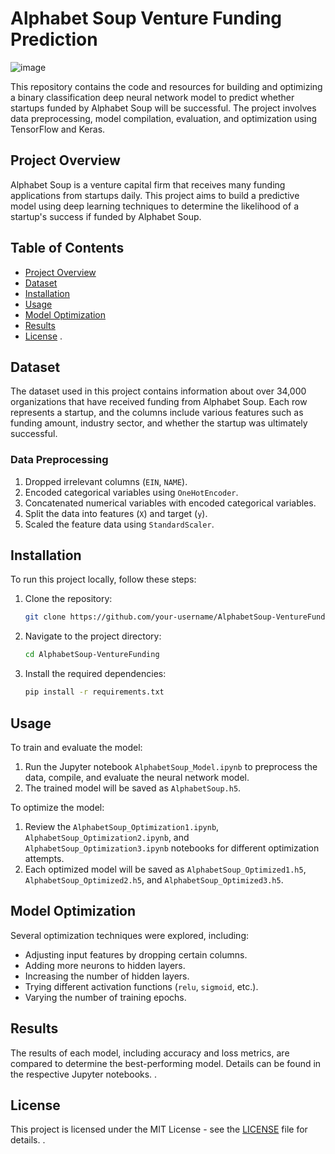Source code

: # Alphabet Soup Venture Funding Prediction
![image](https://github.com/user-attachments/assets/a67e8ca5-6122-42ad-bf9e-0c079014b1dc)

This repository contains the code and resources for building and optimizing a binary classification deep neural network model to predict whether startups funded by Alphabet Soup will be successful. The project involves data preprocessing, model compilation, evaluation, and optimization using TensorFlow and Keras.

## Project Overview

Alphabet Soup is a venture capital firm that receives many funding applications from startups daily. This project aims to build a predictive model using deep learning techniques to determine the likelihood of a startup's success if funded by Alphabet Soup.

## Table of Contents

- [Project Overview](#project-overview)
- [Dataset](#dataset)
- [Installation](#installation)
- [Usage](#usage)
- [Model Optimization](#model-optimization)
- [Results](#results)
- [License](#license)
.
## Dataset

The dataset used in this project contains information about over 34,000 organizations that have received funding from Alphabet Soup. Each row represents a startup, and the columns include various features such as funding amount, industry sector, and whether the startup was ultimately successful.

### Data Preprocessing

1. Dropped irrelevant columns (`EIN`, `NAME`).
2. Encoded categorical variables using `OneHotEncoder`.
3. Concatenated numerical variables with encoded categorical variables.
4. Split the data into features (`X`) and target (`y`).
5. Scaled the feature data using `StandardScaler`.

## Installation

To run this project locally, follow these steps:

1. Clone the repository:
    ```bash
    git clone https://github.com/your-username/AlphabetSoup-VentureFunding.git
    ```
2. Navigate to the project directory:
    ```bash
    cd AlphabetSoup-VentureFunding
    ```
3. Install the required dependencies:
    ```bash
    pip install -r requirements.txt
    ```

## Usage

To train and evaluate the model:

1. Run the Jupyter notebook `AlphabetSoup_Model.ipynb` to preprocess the data, compile, and evaluate the neural network model.
2. The trained model will be saved as `AlphabetSoup.h5`.

To optimize the model:

1. Review the `AlphabetSoup_Optimization1.ipynb`, `AlphabetSoup_Optimization2.ipynb`, and `AlphabetSoup_Optimization3.ipynb` notebooks for different optimization attempts.
2. Each optimized model will be saved as `AlphabetSoup_Optimized1.h5`, `AlphabetSoup_Optimized2.h5`, and `AlphabetSoup_Optimized3.h5`.

## Model Optimization

Several optimization techniques were explored, including:

- Adjusting input features by dropping certain columns.
- Adding more neurons to hidden layers.
- Increasing the number of hidden layers.
- Trying different activation functions (`relu`, `sigmoid`, etc.).
- Varying the number of training epochs.

## Results

The results of each model, including accuracy and loss metrics, are compared to determine the best-performing model. Details can be found in the respective Jupyter notebooks.
.
## License

This project is licensed under the MIT License - see the [LICENSE](LICENSE) file for details.
.
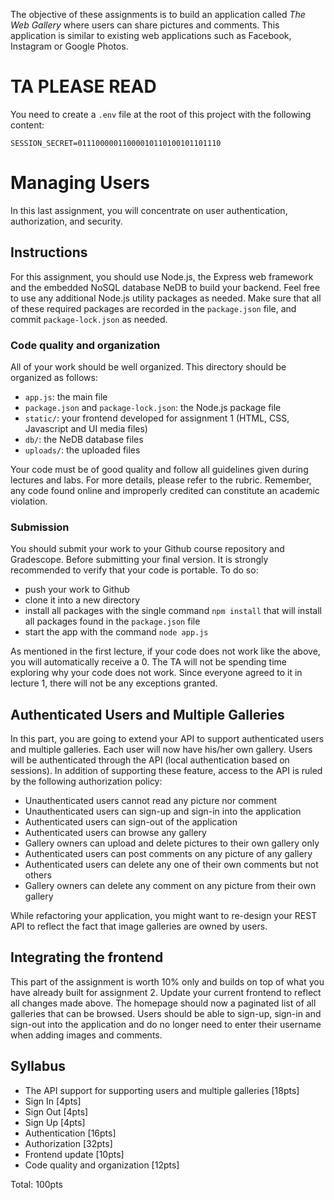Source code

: The objective of these assignments is to build an application called *The Web Gallery* where users can share pictures and comments. This application is similar to existing web applications such as Facebook, Instagram or Google Photos. 

# TA PLEASE READ
You need to create a `.env` file at the root of this project with the following content:
```dotenv
SESSION_SECRET=01110000011000010110100101101110
```

# Managing Users
In this last assignment, you will concentrate on user authentication, authorization, and security. 

## Instructions
For this assignment, you should use Node.js, the Express web framework and the embedded NoSQL database NeDB to build your backend. Feel free to use any additional Node.js utility packages as needed. Make sure that all of these required packages are recorded in the `package.json` file, and commit `package-lock.json` as needed.

### Code quality and organization
All of your work should be well organized. This directory should be organized as follows:

- `app.js`: the main file
- `package.json` and `package-lock.json`: the Node.js package file
- `static/`: your frontend developed for assignment 1 (HTML, CSS, Javascript and UI media files)
- `db/`: the NeDB database files
- `uploads/`: the uploaded files

Your code must be of good quality and follow all guidelines given during lectures and labs. For more details, please refer to the rubric. Remember, any code found online and improperly credited can constitute an academic violation. 

### Submission
You should submit your work to your Github course repository and Gradescope.
Before submitting your final version. It is strongly recommended to verify that your code is portable. To do so:

- push your work to Github
- clone it into a new directory
- install all packages with the single command `npm install` that will install all packages found in the `package.json` file
- start the app with the command `node app.js`

As mentioned in the first lecture, if your code does not work like the above, you will automatically receive a 0.
The TA will not be spending time exploring why your code does not work. Since everyone agreed to it in lecture 1,
there will not be any exceptions granted.

## Authenticated Users and Multiple Galleries
In this part, you are going to extend your API to support authenticated users and multiple galleries. Each user will now have his/her own gallery. Users will be authenticated through the API (local authentication based on sessions). In addition of supporting these feature, access to the API is ruled by the following authorization policy: 

- Unauthenticated users cannot read any picture nor comment
- Unauthenticated users can sign-up and sign-in into the application
- Authenticated users can sign-out of the application
- Authenticated users can browse any gallery
- Gallery owners can upload and delete pictures to their own gallery only
- Authenticated users can post comments on any picture of any gallery
- Authenticated users can delete any one of their own comments but not others
- Gallery owners can delete any comment on any picture from their own gallery

While refactoring your application, you might want to re-design your REST API to reflect the fact that image galleries are owned by users.

## Integrating the frontend
This part of the assignment is worth 10% only and builds on top of what you have already built for assignment 2. Update your current frontend to reflect all changes made above. The homepage should now a paginated list of all galleries that can be browsed. Users should be able to sign-up, sign-in and sign-out into the application and do no longer need to enter their username when adding images and comments.

## Syllabus
- The API support for supporting users and multiple galleries [18pts]
- Sign In [4pts]
- Sign Out [4pts]
- Sign Up [4pts]
- Authentication [16pts]
- Authorization [32pts]
- Frontend update [10pts]
- Code quality and organization [12pts]

Total: 100pts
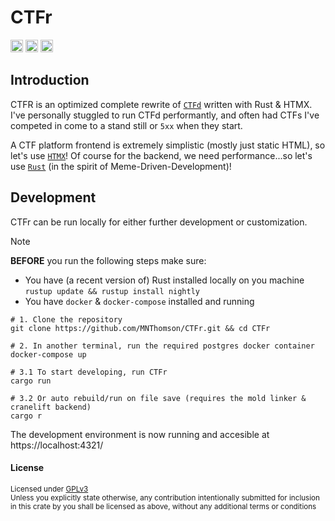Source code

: # CTFr

[<img alt="github" src="https://img.shields.io/badge/github-MNThomson/CTFr-bc3f48?style=for-the-badge&labelColor=555555&logo=github" height="20">](https://github.com/MNThomson/CTFr)
[<img alt="crates.io" src="https://img.shields.io/crates/v/CTFr.svg?style=for-the-badge&color=fc8d62&logo=rust" height="20">](https://crates.io/crates/CTFr)
[<img alt="build status" src="https://img.shields.io/github/actions/workflow/status/MNThomson/CTFr/ci.yml?branch=master&style=for-the-badge&logo=githubactions&logoColor=white" height="20">](https://github.com/MNThomson/CTFr/actions?query=branch%3Amaster)

## Introduction

CTFR is an optimized complete rewrite of [`CTFd`](https://github.com/CTFd/CTFd) written with Rust & HTMX. I've personally stuggled to run CTFd performantly, and often had CTFs I've competed in come to a stand still or `5xx` when they start.

A CTF platform frontend is extremely simplistic (mostly just static HTML), so let's use [`HTMX`](https://htmx.org/)! Of course for the backend, we need performance...so let's use [`Rust`](https://www.rust-lang.org/) (in the spirit of Meme-Driven-Development)!

## Development

CTFr can be run locally for either further development or customization.

> [!NOTE]
> **BEFORE** you run the following steps make sure:
> - You have (a recent version of) Rust installed locally on you machine ```rustup update && rustup install nightly```
> - You have `docker` & `docker-compose` installed and running

```shell
# 1. Clone the repository
git clone https://github.com/MNThomson/CTFr.git && cd CTFr

# 2. In another terminal, run the required postgres docker container
docker-compose up

# 3.1 To start developing, run CTFr
cargo run

# 3.2 Or auto rebuild/run on file save (requires the mold linker & cranelift backend)
cargo r
```

The development environment is now running and accesible at https://localhost:4321/

#### License

<sup>
Licensed under <a href="LICENSE">GPLv3</a>
</sup>
<br>
<sub>
Unless you explicitly state otherwise, any contribution intentionally submitted for inclusion in this crate by you shall be licensed as above, without any additional terms or conditions
</sub>
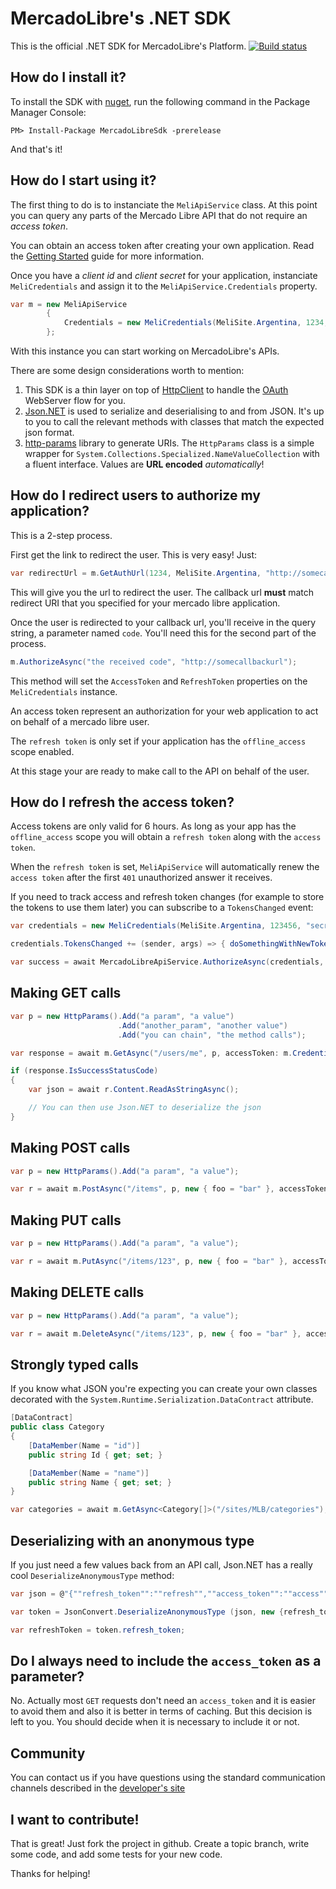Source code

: # MercadoLibre's .NET SDK

This is the official .NET SDK for MercadoLibre's Platform. [![Build status](https://ci.appveyor.com/api/projects/status/wc02olyp8oc69l2j?svg=true)](https://ci.appveyor.com/project/comsechq/mercadolibre-net-sdk)

## How do I install it?

To install the SDK with [nuget](https://www.nuget.org/packages/MercadoLibreSdk/x.x.x), run the following command in the Package Manager Console:

```nuget
PM> Install-Package MercadoLibreSdk -prerelease
```

And that's it!

## How do I start using it?

The first thing to do is to instanciate the `MeliApiService` class. At this point you can query any parts of the Mercado Libre API that do not require an _access token_.

You can obtain an access token after creating your own application. Read the [Getting Started](http://developers.mercadolibre.com/first-step/) guide for more information.

Once you have a _client id_ and _client secret_ for your application, instanciate `MeliCredentials` and assign it to the `MeliApiService.Credentials` property.


```csharp
var m = new MeliApiService 
        {
            Credentials = new MeliCredentials(MeliSite.Argentina, 1234, "a secret")
        };
```
With this instance you can start working on MercadoLibre's APIs.

There are some design considerations worth to mention:

1. This SDK is a thin layer on top of [HttpClient](https://msdn.microsoft.com/en-us/library/system.net.http.httpclient(v=vs.118).aspx) to handle the [OAuth](https://en.wikipedia.org/wiki/OAuth) WebServer flow for you.
2. [Json.NET](http://www.newtonsoft.com/json) is used to serialize and deserialising to and from JSON. It's up to you to call the relevant methods with classes that match the expected json format.
3. [http-params](https://github.com/bounav/http-params) library to generate URIs. The `HttpParams` class is a simple wrapper for `System.Collections.Specialized.NameValueCollection` with a fluent interface. Values are **URL encoded** _automatically_!

## How do I redirect users to authorize my application?

This is a 2-step process.

First get the link to redirect the user. This is very easy! Just:

```csharp
var redirectUrl = m.GetAuthUrl(1234, MeliSite.Argentina, "http://somecallbackurl");
```

This will give you the url to redirect the user. The callback url **must** match redirect URI that you specified for your mercado libre application.

Once the user is redirected to your callback url, you'll receive in the query string, a parameter named `code`. You'll need this for the second part of the process.

```csharp
m.AuthorizeAsync("the received code", "http://somecallbackurl");
```

This method will set the `AccessToken` and `RefreshToken` properties on the `MeliCredentials` instance. 

An access token represent an authorization for your web application to act on behalf of a mercado libre user.

The `refresh token` is only set if your application has the `offline_access` scope enabled.

At this stage your are ready to make call to the API on behalf of the user.

## How do I refresh the access token?

Access tokens are only valid for 6 hours. As long as your app has the `offline_access` scope you will obtain a `refresh token` along with the `access token`. 

When the `refresh token` is set, `MeliApiService` will automatically renew the `access token` after the first `401` unauthorized answer it receives.

If you need to track access and refresh token changes (for example to store the tokens to use them later) you can subscribe to a `TokensChanged` event:

```csharp
var credentials = new MeliCredentials(MeliSite.Argentina, 123456, "secret");

credentials.TokensChanged += (sender, args) => { doSomethingWithNewTokenValues(args.Info); };

var success = await MercadoLibreApiService.AuthorizeAsync(credentials, code, callBackUrl);
```

## Making GET calls

```csharp
var p = new HttpParams().Add("a param", "a value")
                        .Add("another_param", "another value")
                        .Add("you can chain", "the method calls");

var response = await m.GetAsync("/users/me", p, accessToken: m.Credentials.AccessToken);

if (response.IsSuccessStatusCode)
{
    var json = await r.Content.ReadAsStringAsync();

    // You can then use Json.NET to deserialize the json
}
```

## Making POST calls

```csharp
var p = new HttpParams().Add("a param", "a value");

var r = await m.PostAsync("/items", p, new { foo = "bar" }, accessToken: m.Credentials.AccessToken);
```

## Making PUT calls

```csharp
var p = new HttpParams().Add("a param", "a value");

var r = await m.PutAsync("/items/123", p, new { foo = "bar" }, accessToken: m.Credentials.AccessToken);
```

## Making DELETE calls

```csharp
var p = new HttpParams().Add("a param", "a value");

var r = await m.DeleteAsync("/items/123", p, new { foo = "bar" }, accessToken: m.Credentials.AccessToken);
```

## Strongly typed calls

If you know what JSON you're expecting you can create your own classes decorated with the `System.Runtime.Serialization.DataContract` attribute.

```csharp
[DataContract]
public class Category
{
    [DataMember(Name = "id")]
    public string Id { get; set; }

    [DataMember(Name = "name")]
    public string Name { get; set; }
}

var categories = await m.GetAsync<Category[]>("/sites/MLB/categories");

```

## Deserializing with an anonymous type

If you just need a few values back from an API call, Json.NET has a really cool `DeserializeAnonymousType` method:

```csharp
var json = @"{""refresh_token"":""refresh"",""access_token"":""access"",""user_id"":123456789}";

var token = JsonConvert.DeserializeAnonymousType (json, new {refresh_token="", access_token = ""});

var refreshToken = token.refresh_token;
```

## Do I always need to include the ```access_token``` as a parameter?

No. Actually most `GET` requests don't need an `access_token` and it is easier to avoid them and also it is better in terms of caching.
But this decision is left to you. You should decide when it is necessary to include it or not.

## Community

You can contact us if you have questions using the standard communication channels described in the [developer's site](http://melidevelopers.invisionzone.com/)

## I want to contribute!

That is great! Just fork the project in github. Create a topic branch, write some code, and add some tests for your new code.

Thanks for helping!
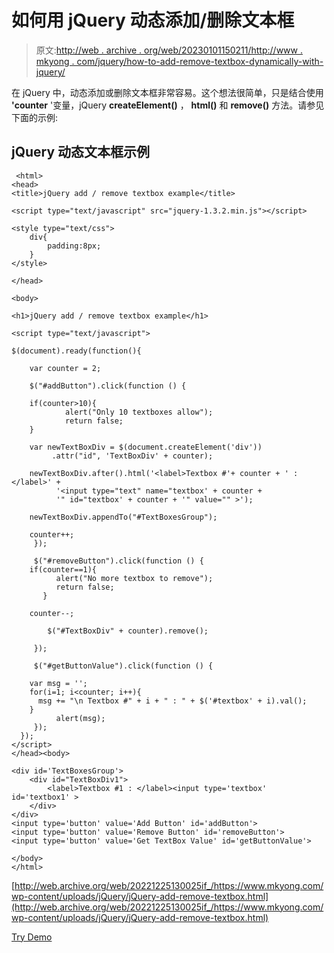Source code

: # 如何用 jQuery 动态添加/删除文本框

> 原文:[http://web . archive . org/web/20230101150211/http://www . mkyong . com/jquery/how-to-add-remove-textbox-dynamically-with-jquery/](http://web.archive.org/web/20230101150211/http://www.mkyong.com/jquery/how-to-add-remove-textbox-dynamically-with-jquery/)

在 jQuery 中，动态添加或删除文本框非常容易。这个想法很简单，只是结合使用 **'counter** '变量，jQuery **createElement()** ， **html()** 和 **remove()** 方法。请参见下面的示例:

## jQuery 动态文本框示例

```
 <html>
<head>
<title>jQuery add / remove textbox example</title>

<script type="text/javascript" src="jquery-1.3.2.min.js"></script>

<style type="text/css">
	div{
		padding:8px;
	}
</style>

</head>

<body>

<h1>jQuery add / remove textbox example</h1>

<script type="text/javascript">

$(document).ready(function(){

    var counter = 2;

    $("#addButton").click(function () {

	if(counter>10){
            alert("Only 10 textboxes allow");
            return false;
	}   

	var newTextBoxDiv = $(document.createElement('div'))
	     .attr("id", 'TextBoxDiv' + counter);

	newTextBoxDiv.after().html('<label>Textbox #'+ counter + ' : </label>' +
	      '<input type="text" name="textbox' + counter + 
	      '" id="textbox' + counter + '" value="" >');

	newTextBoxDiv.appendTo("#TextBoxesGroup");

	counter++;
     });

     $("#removeButton").click(function () {
	if(counter==1){
          alert("No more textbox to remove");
          return false;
       }   

	counter--;

        $("#TextBoxDiv" + counter).remove();

     });

     $("#getButtonValue").click(function () {

	var msg = '';
	for(i=1; i<counter; i++){
   	  msg += "\n Textbox #" + i + " : " + $('#textbox' + i).val();
	}
    	  alert(msg);
     });
  });
</script>
</head><body>

<div id='TextBoxesGroup'>
	<div id="TextBoxDiv1">
		<label>Textbox #1 : </label><input type='textbox' id='textbox1' >
	</div>
</div>
<input type='button' value='Add Button' id='addButton'>
<input type='button' value='Remove Button' id='removeButton'>
<input type='button' value='Get TextBox Value' id='getButtonValue'>

</body>
</html> 
```

[http://web.archive.org/web/20221225130025if_/https://www.mkyong.com/wp-content/uploads/jQuery/jQuery-add-remove-textbox.html](http://web.archive.org/web/20221225130025if_/https://www.mkyong.com/wp-content/uploads/jQuery/jQuery-add-remove-textbox.html)

[Try Demo](http://web.archive.org/web/20221225130025/http://www.mkyong.com/wp-content/uploads/jQuery/jQuery-add-remove-textbox.html)<input type="hidden" id="mkyong-current-postId" value="5031">
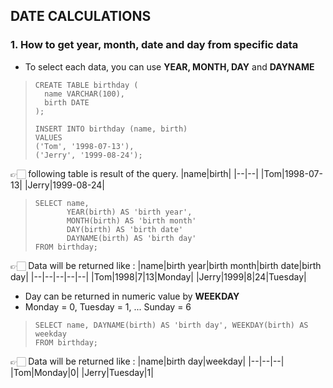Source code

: ## DATE CALCULATIONS

### 1. How to get year, month, date and day from specific data
- To select each data, you can use **YEAR, MONTH, DAY** and **DAYNAME**
>``` mysql
> CREATE TABLE birthday (
>   name VARCHAR(100),
>   birth DATE
> );
>
> INSERT INTO birthday (name, birth)
> VALUES
> ('Tom', '1998-07-13'),
> ('Jerry', '1999-08-24');
>```
👉🏻 following table is result of the query.
|name|birth|
|--|--|
|Tom|1998-07-13|
|Jerry|1999-08-24|
> ``` mysql
> SELECT name,
>        YEAR(birth) AS 'birth year',
>        MONTH(birth) AS 'birth month'
>        DAY(birth) AS 'birth date'
>        DAYNAME(birth) AS 'birth day'
> FROM birthday;
> ```
👉🏻 Data will be returned like :
|name|birth year|birth month|birth date|birth day|
|--|--|--|--|--|
|Tom|1998|7|13|Monday|
|Jerry|1999|8|24|Tuesday|

- Day can be returned in numeric value by **WEEKDAY**
- Monday = 0, Tuesday = 1, ... Sunday = 6
> ``` mysql
> SELECT name, DAYNAME(birth) AS 'birth day', WEEKDAY(birth) AS weekday
> FROM birthday;
> ```
👉🏻 Data will be returned like :
|name|birth day|weekday|
|--|--|--|
|Tom|Monday|0|
|Jerry|Tuesday|1|

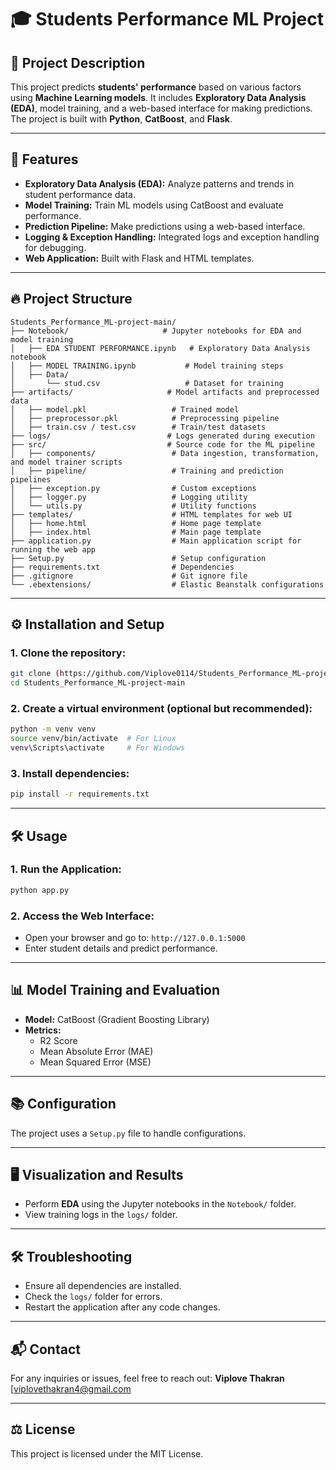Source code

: # 🎓 Students Performance ML Project

## 📝 **Project Description**
This project predicts **students' performance** based on various factors using **Machine Learning models**. It includes **Exploratory Data Analysis (EDA)**, model training, and a web-based interface for making predictions. The project is built with **Python**, **CatBoost**, and **Flask**.

---

## 🚀 **Features**
- **Exploratory Data Analysis (EDA):** Analyze patterns and trends in student performance data.
- **Model Training:** Train ML models using CatBoost and evaluate performance.
- **Prediction Pipeline:** Make predictions using a web-based interface.
- **Logging & Exception Handling:** Integrated logs and exception handling for debugging.
- **Web Application:** Built with Flask and HTML templates.

---

## 🔥 **Project Structure**
```
Students_Performance_ML-project-main/
├── Notebook/                     # Jupyter notebooks for EDA and model training
│   ├── EDA STUDENT PERFORMANCE.ipynb   # Exploratory Data Analysis notebook
│   ├── MODEL TRAINING.ipynb           # Model training steps
│   ├── Data/
│       └── stud.csv                   # Dataset for training
├── artifacts/                     # Model artifacts and preprocessed data
│   ├── model.pkl                   # Trained model
│   ├── preprocessor.pkl            # Preprocessing pipeline
│   ├── train.csv / test.csv        # Train/test datasets
├── logs/                          # Logs generated during execution
├── src/                           # Source code for the ML pipeline
│   ├── components/                 # Data ingestion, transformation, and model trainer scripts
│   ├── pipeline/                   # Training and prediction pipelines
│   ├── exception.py                # Custom exceptions
│   ├── logger.py                   # Logging utility
│   └── utils.py                    # Utility functions
├── templates/                      # HTML templates for web UI
│   ├── home.html                   # Home page template
│   ├── index.html                  # Main page template
├── application.py                  # Main application script for running the web app
├── Setup.py                        # Setup configuration
├── requirements.txt                # Dependencies
├── .gitignore                      # Git ignore file
└── .ebextensions/                  # Elastic Beanstalk configurations
```

---

## ⚙️ **Installation and Setup**

### **1. Clone the repository:**
```bash
git clone (https://github.com/Viplove0114/Students_Performance_ML-project)
cd Students_Performance_ML-project-main
```

### **2. Create a virtual environment (optional but recommended):**
```bash
python -m venv venv
source venv/bin/activate  # For Linux
venv\Scripts\activate     # For Windows
```

### **3. Install dependencies:**
```bash
pip install -r requirements.txt
```

---

## 🛠️ **Usage**

### **1. Run the Application:**
```bash
python app.py
```

### **2. Access the Web Interface:**
- Open your browser and go to: `http://127.0.0.1:5000`
- Enter student details and predict performance.

---

## 📊 **Model Training and Evaluation**
- **Model:** CatBoost (Gradient Boosting Library)
- **Metrics:**
  - R2 Score
  - Mean Absolute Error (MAE)
  - Mean Squared Error (MSE)

---

## 📚 **Configuration**
The project uses a `Setup.py` file to handle configurations.

---

## 🖥️ **Visualization and Results**
- Perform **EDA** using the Jupyter notebooks in the `Notebook/` folder.
- View training logs in the `logs/` folder.

---

## 🛠️ **Troubleshooting**
- Ensure all dependencies are installed.
- Check the `logs/` folder for errors.
- Restart the application after any code changes.

---

## 📬 **Contact**
For any inquiries or issues, feel free to reach out: **Viplove Thakran**
[viplovethakran4@gmail.com

---

## ⚖️ **License**
This project is licensed under the MIT License.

++++++++++

**WHAT YOU HAVE TO DO**
Your reply should be only the number of lines in the records above that include "calls".

**ANSWER TO THE PROBLEM**
6